To use distcc, you need to choose one machine to compile on — that is, the "client." On this machine, you use one of several methods to get your makefiles to call distcc instead of gcc or g++. A machine can be configured to be a client, a compile server, or both.

Once setup is completed, you can compile sources on the client, and distcc intercepts the compiler calls and distributes the work across all the compile servers. The result? Your program compiles much faster, you save a lot of time, and you're happier at the end of the day.

Inside Distcc

On the surface, the theory behind its operation sounds simple. But if you're familiar with the internal workings of C and C++ compilers, distcc raises some interesting questions:

Distcc is able to do all this by doing source-code preprocessing on the client machine. It then sends the preprocessed source — along with all the gcc/g++ command-line options — to the remote machines. On the remote machines, the preprocessed source is compiled into object code, which is then sent back to the client.

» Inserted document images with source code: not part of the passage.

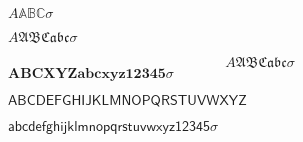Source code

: \documentclass{article}
\begin{document}

$A\mathbb{ABC} \sigma$

$A\mathfrak{ABC} \mathfrak{abc} \sigma$

$$A\mathfrak{ABC} \mathfrak{abc} \sigma$$
$\mathbf{ABCXYZ} \mathbf{abcxyz} \mathbf{12345} \sigma$

$\mathsf{ABCDEFGHIJKLMNOPQRSTUVWXYZ}$

$\mathsf{abcdefghijklmnopqrstuvwxyz} \mathsf{12345} \sigma$


\end{document}
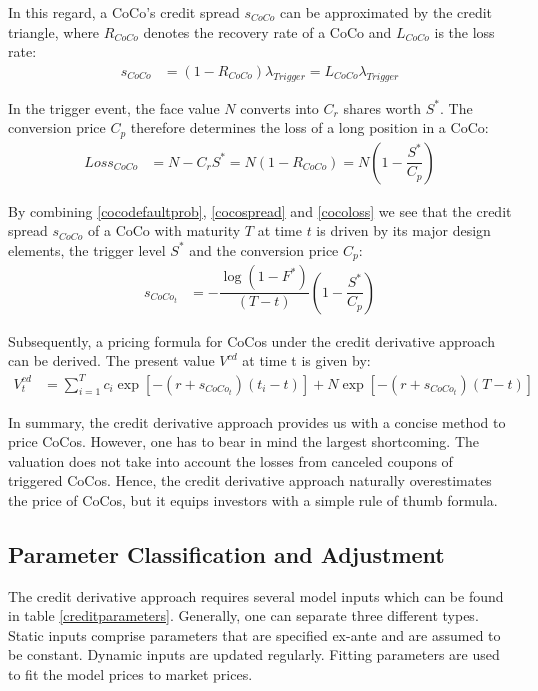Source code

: In this regard, a CoCo's credit spread $s_{CoCo}$ can be approximated by the credit triangle, where $R_{CoCo}$ denotes the recovery rate of a CoCo and $L_{CoCo}$ is the loss rate:
\begin{align} \label{cocospread}
    s_{CoCo} &= \left(1 - R_{CoCo}\right) \lambda_{Trigger} = {L}_{CoCo} \lambda_{Trigger}
\end{align}

In the trigger event, the face value $N$ converts into $C_r$ shares worth $S^*$. The conversion price $C_p$ therefore determines the loss of a long position in a CoCo:
\begin{align} \label{cocoloss}
    {Loss}_{CoCo} &= N - C_r S^* = N \left(1 - R_{CoCo} \right) = N \left(1 - \dfrac{S^*}{C_p} \right)
\end{align} 

By combining \ref{cocodefaultprob}, \ref{cocospread} and \ref{cocoloss} we see that the credit spread $s_{CoCo}$ of a CoCo with maturity $T$ at time $t$ is driven by its major design elements, the trigger level $S^*$ and the conversion price $C_p$:
\begin{align}
s_{CoCo_t}&= - \dfrac{\log (1 - F^*)}{(T - t)} \left( 1 - \dfrac{S^*}{C_p} \right)
\end{align}

Subsequently, a pricing formula for CoCos under the credit derivative approach can be derived. The present value $V^{cd}$ at time t is given by:
\begin{align}
V^{cd}_t &= \sum^T_{i=1} c_i \exp\left[-(r + s_{CoCo_t}) (t_i - t)\right] + N \exp\left[-(r+s_{CoCo_t}) (T-t) \right]
\end{align}

In summary, the credit derivative approach provides us with a concise method to price CoCos. However, one has to bear in mind the largest shortcoming. The valuation does not take into account the losses from canceled coupons of triggered CoCos. Hence, the credit derivative approach naturally overestimates the price of CoCos, but it equips investors with a simple rule of thumb formula. 

\subsection{Parameter Classification and Adjustment} \label{creditparameterssection}
The credit derivative approach requires several model inputs which can be found in table \ref{creditparameters}. Generally, one can separate three different types. Static inputs comprise parameters that are specified ex-ante and are assumed to be constant. Dynamic inputs are updated regularly. Fitting parameters are used to fit the model prices to market prices. \citep{wilkens2014contingent}

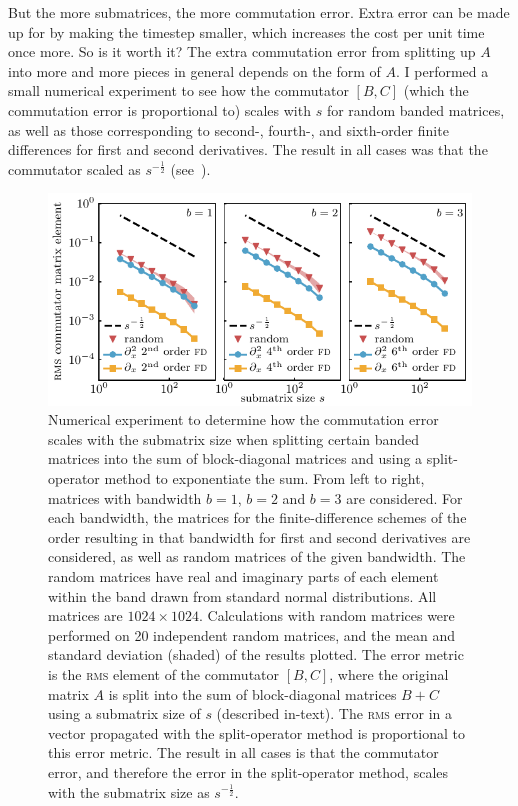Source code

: But the more submatrices, the more commutation error. Extra error can be made up for by making the timestep smaller, which increases the cost per unit time once more. So is it worth it? The extra commutation error from splitting up $A$ into more and more pieces in general depends on the form of $A$. I performed a small numerical experiment to see how the commutator $[B, C]$ (which the commutation error is proportional to) scales with $s$ for random banded matrices, as well as those corresponding to second-, fourth-, and sixth-order finite differences for first and second derivatives. The result in all cases was that the commutator scaled as $s^{-\frac12}$ (see~).

\begin{figure}[t]
    \centerfloat
    \includegraphics[width=\textwidth]{figures/numerics/commutation_error.pdf}
    \caption{Numerical experiment to determine how the commutation error scales with the submatrix size when splitting certain banded matrices into the sum of block-diagonal matrices and using a split-operator method to exponentiate the sum. From left to right, matrices with bandwidth $b=1$, $b=2$ and $b=3$ are considered. For each bandwidth, the matrices for the finite-difference schemes of the order resulting in that bandwidth for first and second derivatives are considered, as well as random matrices of the given bandwidth. The random matrices have real and imaginary parts of each element within the band drawn from standard normal distributions. All matrices are $1024\times1024$. Calculations with random matrices were performed on 20 independent random matrices, and the mean and standard deviation (shaded) of the results plotted. The error metric is the \textsc{rms} element of the commutator $[B, C]$, where the original matrix $A$ is split into the sum of block-diagonal matrices $B + C$ using a submatrix size of $s$ (described in-text). The \textsc{rms} error in a vector propagated with the split-operator method is proportional to this error metric. The result in all cases is that the commutator error, and therefore the error in the split-operator method, scales with the submatrix size as $s^{-\frac12}$.}
    \label{fig:commutation_error}
\end{figure}

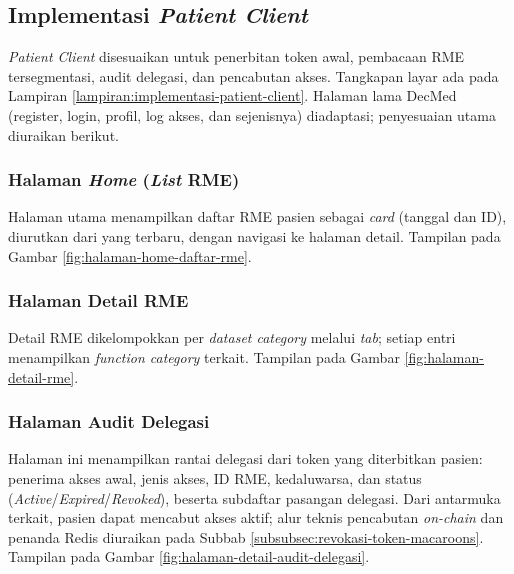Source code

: \subsection{Implementasi \textit{Patient Client}}
\label{subsec:implementasi-patient-client}

\textit{Patient Client} disesuaikan untuk penerbitan token awal, pembacaan RME tersegmentasi, audit delegasi, dan pencabutan akses. Tangkapan layar ada pada Lampiran \ref{lampiran:implementasi-patient-client}. Halaman lama DecMed (register, login, profil, log akses, dan sejenisnya) diadaptasi; penyesuaian utama diuraikan berikut.

\subsubsection{Halaman \textit{Home} (\textit{List} RME)}
\label{subsubsec:halaman-home-daftar-rme}

Halaman utama menampilkan daftar RME pasien sebagai \textit{card} (tanggal dan ID), diurutkan dari yang terbaru, dengan navigasi ke halaman detail. Tampilan pada Gambar \ref{fig:halaman-home-daftar-rme}.

\subsubsection{Halaman Detail RME}
\label{subsubsec:halaman-detail-rme}

Detail RME dikelompokkan per \textit{dataset category} melalui \textit{tab}; setiap entri menampilkan \textit{function category} terkait. Tampilan pada Gambar \ref{fig:halaman-detail-rme}.

\subsubsection{Halaman Audit Delegasi}
\label{subsubsec:halaman-audit-delegasi}

Halaman ini menampilkan rantai delegasi dari token yang diterbitkan pasien: penerima akses awal, jenis akses, ID RME, kedaluwarsa, dan status (\textit{Active}/\textit{Expired}/\textit{Revoked}), beserta subdaftar pasangan delegasi. Dari antarmuka terkait, pasien dapat mencabut akses aktif; alur teknis pencabutan \textit{on-chain} dan penanda Redis diuraikan pada Subbab \ref{subsubsec:revokasi-token-macaroons}. Tampilan pada Gambar \ref{fig:halaman-detail-audit-delegasi}.

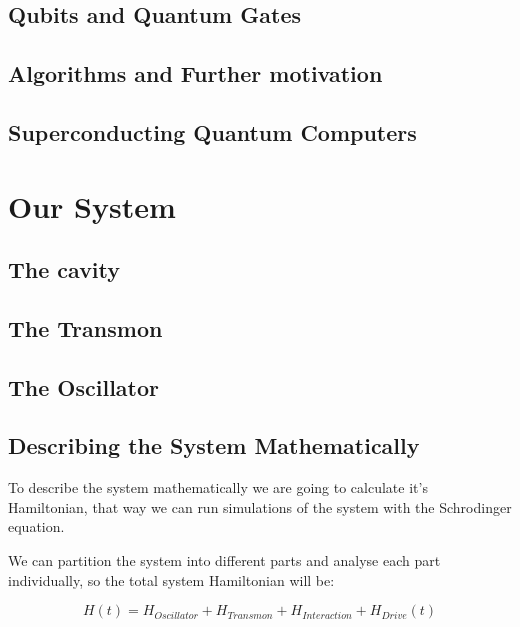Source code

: \documentclass{article}
\numberwithin{equation}{section} %
\begin{document}
\subsection{Qubits and Quantum Gates}

\subsection{Algorithms and Further motivation}

\subsection{Superconducting Quantum Computers}

\newpage
\section{Our System}

\subsection{The cavity}

\subsection{The Transmon}

\subsection{The Oscillator}

\subsection{Describing the System Mathematically}  %
To describe the system mathematically we are going to calculate it's Hamiltonian, that way we can run simulations of the system with the Schrodinger equation.\par
We can partition the system into different parts and analyse each part individually, so the total system Hamiltonian will be:

\begin{equation}
H(t) = H_{Oscillator} + H_{Transmon}+ H_{Interaction} + H_{Drive}(t)
\end{equation}
\end{document}
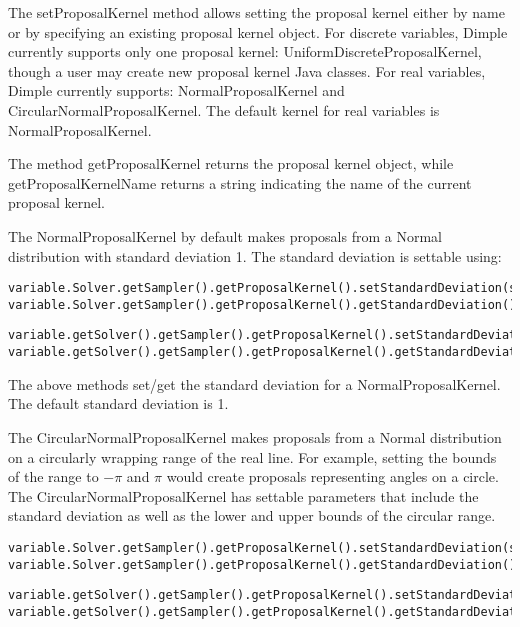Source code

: The setProposalKernel method allows setting the proposal kernel either by name or by specifying an existing proposal kernel object.  For discrete variables, Dimple currently supports only one proposal kernel: UniformDiscreteProposalKernel, though a user may create new proposal kernel Java classes.  For real variables, Dimple currently supports: NormalProposalKernel and CircularNormalProposalKernel.  The default kernel for real variables is NormalProposalKernel.

The method getProposalKernel returns the proposal kernel object, while getProposalKernelName returns a string indicating the name of the current proposal kernel.

The NormalProposalKernel by default makes proposals from a Normal distribution with standard deviation 1.  The standard deviation is settable using:

\ifmatlab
\begin{lstlisting}
variable.Solver.getSampler().getProposalKernel().setStandardDeviation(std);
variable.Solver.getSampler().getProposalKernel().getStandardDeviation();
\end{lstlisting}
\fi

\ifjava
\begin{lstlisting}
variable.getSolver().getSampler().getProposalKernel().setStandardDeviation(std);
variable.getSolver().getSampler().getProposalKernel().getStandardDeviation();
\end{lstlisting}
\fi

The above methods set/get the standard deviation for a NormalProposalKernel.  The default standard deviation is 1.

The CircularNormalProposalKernel makes proposals from a Normal distribution on a circularly wrapping range of the real line.  For example, setting the bounds of the range to $-\pi$ and $\pi$ would create proposals representing angles on a circle.  The CircularNormalProposalKernel has settable parameters that include the standard deviation as well as the lower and upper bounds of the circular range.

\ifmatlab
\begin{lstlisting}
variable.Solver.getSampler().getProposalKernel().setStandardDeviation(std);
variable.Solver.getSampler().getProposalKernel().getStandardDeviation();
\end{lstlisting}
\fi

\ifjava
\begin{lstlisting}
variable.getSolver().getSampler().getProposalKernel().setStandardDeviation(std);
variable.getSolver().getSampler().getProposalKernel().getStandardDeviation();
\end{lstlisting}
\fi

By doing all linking locally on the client, distcc is able to link object code. Distcc recognizes calls to gcc/g++ that are intended to link object code, and performs these linking steps on the client machine. In theory, this would seem to make distcc less efficient, but in practicality it does not make much difference. Linking can't really benefit from being distributed across the network, and preprocessing is generally rather fast. Most of gcc/g++'s CPU time is spent converting preprocessed source code to object code — the very work that distcc is able to distribute across the compile servers.

You can execute multiple jobs simultaneously by calling make with the jobserver (-j) command-line option. With -j, most makefiles can be told to execute multiple jobs simultaneously. For example, -j4 tells make to keep four jobs running at all times. When four compilations are running at the same time, there are several jobs available to distribute to the compile servers.

Installation

Installation is fairly straightforward. Once you've download the distcc sources (http://distcc.samba.org/), extract, configure, compile, and install them by performing the following steps:

cat /path/to/distcc-x.y.tar.bz2 | bzip2 -dc | tar xvf -./configure --prefix=/usr
make
make install

Distcc and distccd are then installed. If a machine is going to be run a compile server, start distccd (it detaches from your terminal and runs in the background) by typing:

distccd

If your machine is a client, there are three ways to configure the system so that the /usr/bin/distcc executable intercepts compiler calls. Here, I perform the initial setup for the gcc/g++ masquerading option so that it's available later. You only need to set up masquerading on the client machine(s), not the compile servers.

Masquerading

To use masquerading, you first create a directory that contains symbolic links that have the names of the compilers on your system and the distcc program as the link target. Later, you can use this masquerading technique to intercept gcc/g++ calls by inserting your new /usr/lib/distcc/bin directory at the beginning of the shell's executable search path. This stealthily redirects all calls to distcc instead.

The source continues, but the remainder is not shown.